### WHAT IS BEING ASKED
Across the entries that follow, how many lines have the word "free" in them? Give only the number.

### RECORDS FOR THE TASK
******************************

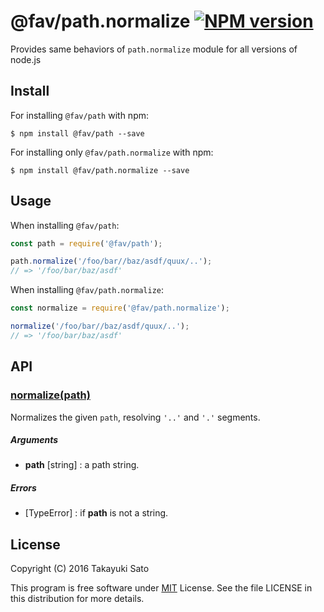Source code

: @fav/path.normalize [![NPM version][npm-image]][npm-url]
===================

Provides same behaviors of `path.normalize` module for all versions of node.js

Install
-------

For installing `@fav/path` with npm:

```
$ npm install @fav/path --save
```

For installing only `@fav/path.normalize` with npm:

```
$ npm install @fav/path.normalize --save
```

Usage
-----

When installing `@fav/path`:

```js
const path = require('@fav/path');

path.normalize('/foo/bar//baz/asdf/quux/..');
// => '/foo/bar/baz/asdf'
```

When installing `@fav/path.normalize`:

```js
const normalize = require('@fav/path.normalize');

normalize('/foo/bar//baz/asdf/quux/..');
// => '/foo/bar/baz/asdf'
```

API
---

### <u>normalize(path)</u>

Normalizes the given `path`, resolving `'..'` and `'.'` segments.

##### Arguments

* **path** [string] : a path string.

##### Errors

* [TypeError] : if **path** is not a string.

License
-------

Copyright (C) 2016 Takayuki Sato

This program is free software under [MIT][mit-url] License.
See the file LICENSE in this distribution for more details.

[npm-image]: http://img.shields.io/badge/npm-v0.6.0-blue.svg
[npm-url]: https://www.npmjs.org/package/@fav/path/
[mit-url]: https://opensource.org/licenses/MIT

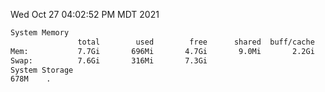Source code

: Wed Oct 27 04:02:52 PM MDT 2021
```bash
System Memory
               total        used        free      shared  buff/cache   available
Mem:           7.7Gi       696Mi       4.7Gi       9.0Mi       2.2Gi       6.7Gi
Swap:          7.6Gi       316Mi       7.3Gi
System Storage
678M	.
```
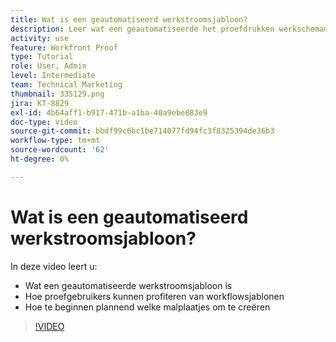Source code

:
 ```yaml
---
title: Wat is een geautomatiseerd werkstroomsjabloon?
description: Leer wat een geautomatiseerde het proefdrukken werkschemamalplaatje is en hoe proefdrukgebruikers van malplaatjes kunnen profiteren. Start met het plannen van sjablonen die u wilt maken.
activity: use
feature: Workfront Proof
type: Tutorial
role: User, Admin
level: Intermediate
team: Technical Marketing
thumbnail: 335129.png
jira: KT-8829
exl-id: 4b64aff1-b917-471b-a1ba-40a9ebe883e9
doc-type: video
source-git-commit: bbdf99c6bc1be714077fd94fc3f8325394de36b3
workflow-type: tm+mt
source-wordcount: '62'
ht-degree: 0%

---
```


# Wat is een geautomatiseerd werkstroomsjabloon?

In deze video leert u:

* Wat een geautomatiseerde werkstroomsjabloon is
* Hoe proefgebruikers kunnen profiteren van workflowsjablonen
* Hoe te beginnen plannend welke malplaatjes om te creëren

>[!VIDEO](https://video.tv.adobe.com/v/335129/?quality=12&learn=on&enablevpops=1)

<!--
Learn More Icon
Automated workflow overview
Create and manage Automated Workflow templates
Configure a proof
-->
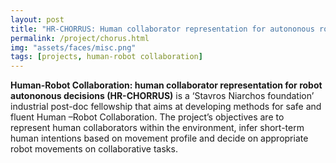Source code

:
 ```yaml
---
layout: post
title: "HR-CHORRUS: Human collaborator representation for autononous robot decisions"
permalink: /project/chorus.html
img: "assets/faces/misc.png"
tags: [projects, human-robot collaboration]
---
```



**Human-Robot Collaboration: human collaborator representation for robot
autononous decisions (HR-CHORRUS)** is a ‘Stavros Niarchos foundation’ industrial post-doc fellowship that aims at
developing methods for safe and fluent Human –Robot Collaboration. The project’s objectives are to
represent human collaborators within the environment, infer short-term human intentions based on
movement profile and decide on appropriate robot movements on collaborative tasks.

******************************

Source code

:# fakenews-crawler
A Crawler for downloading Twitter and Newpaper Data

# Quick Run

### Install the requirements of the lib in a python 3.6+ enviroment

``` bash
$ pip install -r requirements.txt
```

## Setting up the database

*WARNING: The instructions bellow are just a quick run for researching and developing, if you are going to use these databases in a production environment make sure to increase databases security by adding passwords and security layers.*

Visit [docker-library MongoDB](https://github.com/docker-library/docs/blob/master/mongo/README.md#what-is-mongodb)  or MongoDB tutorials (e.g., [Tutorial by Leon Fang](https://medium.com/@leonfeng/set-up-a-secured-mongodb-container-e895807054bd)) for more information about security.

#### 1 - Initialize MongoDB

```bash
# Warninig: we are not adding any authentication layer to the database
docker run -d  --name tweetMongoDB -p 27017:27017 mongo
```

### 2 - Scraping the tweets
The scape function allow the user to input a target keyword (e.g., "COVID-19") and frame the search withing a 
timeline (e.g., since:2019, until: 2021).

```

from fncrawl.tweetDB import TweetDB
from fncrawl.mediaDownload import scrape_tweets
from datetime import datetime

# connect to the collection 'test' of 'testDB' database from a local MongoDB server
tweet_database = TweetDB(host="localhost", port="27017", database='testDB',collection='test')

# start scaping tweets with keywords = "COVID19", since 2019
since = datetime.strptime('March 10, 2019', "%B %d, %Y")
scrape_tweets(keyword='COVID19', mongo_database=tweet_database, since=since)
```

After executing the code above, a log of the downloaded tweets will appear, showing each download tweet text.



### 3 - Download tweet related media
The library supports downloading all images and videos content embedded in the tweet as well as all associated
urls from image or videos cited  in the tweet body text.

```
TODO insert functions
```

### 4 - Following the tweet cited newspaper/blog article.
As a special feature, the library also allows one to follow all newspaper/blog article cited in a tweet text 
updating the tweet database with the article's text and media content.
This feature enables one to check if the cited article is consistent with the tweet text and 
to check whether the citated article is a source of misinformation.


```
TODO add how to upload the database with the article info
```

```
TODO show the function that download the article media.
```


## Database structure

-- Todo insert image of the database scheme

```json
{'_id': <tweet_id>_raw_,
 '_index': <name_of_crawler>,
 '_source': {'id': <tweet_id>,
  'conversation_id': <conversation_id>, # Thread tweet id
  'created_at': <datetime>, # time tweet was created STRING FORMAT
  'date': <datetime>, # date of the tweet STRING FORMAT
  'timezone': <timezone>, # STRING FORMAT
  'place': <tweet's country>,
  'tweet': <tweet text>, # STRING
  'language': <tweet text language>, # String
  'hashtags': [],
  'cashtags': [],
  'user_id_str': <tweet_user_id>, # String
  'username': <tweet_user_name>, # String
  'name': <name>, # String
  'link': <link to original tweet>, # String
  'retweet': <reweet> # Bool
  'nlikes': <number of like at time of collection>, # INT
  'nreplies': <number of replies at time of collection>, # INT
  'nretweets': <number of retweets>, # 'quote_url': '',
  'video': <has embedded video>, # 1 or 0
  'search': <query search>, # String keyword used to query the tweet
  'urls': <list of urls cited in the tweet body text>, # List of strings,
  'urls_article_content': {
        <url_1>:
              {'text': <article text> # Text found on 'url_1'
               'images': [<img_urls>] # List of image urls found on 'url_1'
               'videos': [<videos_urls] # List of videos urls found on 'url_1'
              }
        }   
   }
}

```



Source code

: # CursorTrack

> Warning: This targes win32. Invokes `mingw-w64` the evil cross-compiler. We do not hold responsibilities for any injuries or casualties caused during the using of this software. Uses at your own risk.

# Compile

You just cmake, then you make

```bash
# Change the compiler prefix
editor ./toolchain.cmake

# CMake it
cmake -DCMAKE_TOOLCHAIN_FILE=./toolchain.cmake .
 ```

******************************

### EXERCISE ANSWER
2